25/07/2025
Texto: Maria Padilha
Candomblé, ancestralidade e cremação: reflexões a partir da despedida de Preta Gil
O anúncio da cremação do corpo da artista Preta Gil, feito por sua família, trouxe à tona um debate delicado entre adeptos do Candomblé, religião à qual Preta era ligada espiritualmente. A decisão, embora respeite um desejo pessoal da família, causou estranhamento em muitos, já que a cremação não é uma prática comum dentro dos fundamentos tradicionais da religião.

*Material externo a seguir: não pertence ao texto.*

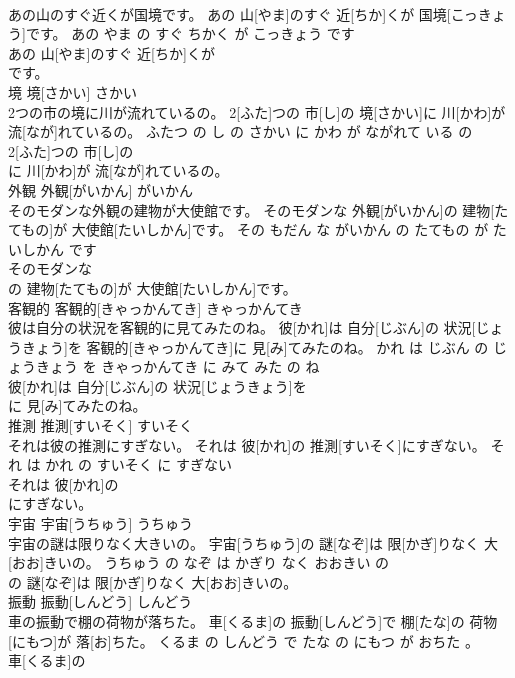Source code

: \documentclass[8pt]{extreport}
\begin{document}
\begin{CJK}{UTF8}{min}
\\	あの山のすぐ近くが国境です。	あの 山[やま]のすぐ 近[ちか]くが 国境[こっきょう]です。	あの やま の すぐ ちかく が こっきょう です	
\\	あの 山[やま]のすぐ 近[ちか]くが
\\	です。			
\\	境	境[さかい]	さかい	
\\	2つの市の境に川が流れているの。	2[ふた]つの 市[し]の 境[さかい]に 川[かわ]が 流[なが]れているの。	ふたつ の し の さかい に かわ が ながれて いる の	
\\	2[ふた]つの 市[し]の
\\	に 川[かわ]が 流[なが]れているの。			
\\	外観	外観[がいかん]	がいかん	
\\	そのモダンな外観の建物が大使館です。	そのモダンな 外観[がいかん]の 建物[たてもの]が 大使館[たいしかん]です。	その もだん な がいかん の たてもの が たいしかん です	
\\	そのモダンな
\\	の 建物[たてもの]が 大使館[たいしかん]です。			
\\	客観的	客観的[きゃっかんてき]	きゃっかんてき	
\\	彼は自分の状況を客観的に見てみたのね。	彼[かれ]は 自分[じぶん]の 状況[じょうきょう]を 客観的[きゃっかんてき]に 見[み]てみたのね。	かれ は じぶん の じょうきょう を きゃっかんてき に みて みた の ね	
\\	彼[かれ]は 自分[じぶん]の 状況[じょうきょう]を
\\	に 見[み]てみたのね。			
\\	推測	推測[すいそく]	すいそく	
\\	それは彼の推測にすぎない。	それは 彼[かれ]の 推測[すいそく]にすぎない。	それ は かれ の すいそく に すぎない	
\\	それは 彼[かれ]の
\\	にすぎない。			
\\	宇宙	宇宙[うちゅう]	うちゅう	
\\	宇宙の謎は限りなく大きいの。	宇宙[うちゅう]の 謎[なぞ]は 限[かぎ]りなく 大[おお]きいの。	うちゅう の なぞ は かぎり なく おおきい の	
\\	の 謎[なぞ]は 限[かぎ]りなく 大[おお]きいの。			
\\	振動	振動[しんどう]	しんどう	
\\	車の振動で棚の荷物が落ちた。	車[くるま]の 振動[しんどう]で 棚[たな]の 荷物[にもつ]が 落[お]ちた。	くるま の しんどう で たな の にもつ が おちた 。	
\\	車[くるま]の

\end{CJK}
\end{document}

No Candomblé, há uma simbologia profunda em torno do corpo. Ele não é apenas um invólucro da alma: é também morada do axé, da ancestralidade e da energia vital concedida pelos Orixás. Segundo uma tradição contada por muitos babalorixás e ialorixás, como explica o babalorixá Rodney William, há um mito em que Nanã Buruquê entrega a Oxalá o barro da Terra para moldar os corpos humanos. Ao final da vida, esse corpo deve retornar ao seu ponto de origem: à Terra, fechando o ciclo natural e espiritual da existência. Por isso, a cremação, que interrompe esse retorno físico, é vista por muitas casas tradicionais como um rompimento com essa cosmologia.
No entanto, como toda religião ancestral e plural, o Candomblé não é uniforme. Existem diferentes nações, casas e tradições. Em algumas delas, embora a cremação não seja praticada, também não há uma proibição explícita. Cada caso é considerado à luz da espiritualidade e dos caminhos de cada pessoa.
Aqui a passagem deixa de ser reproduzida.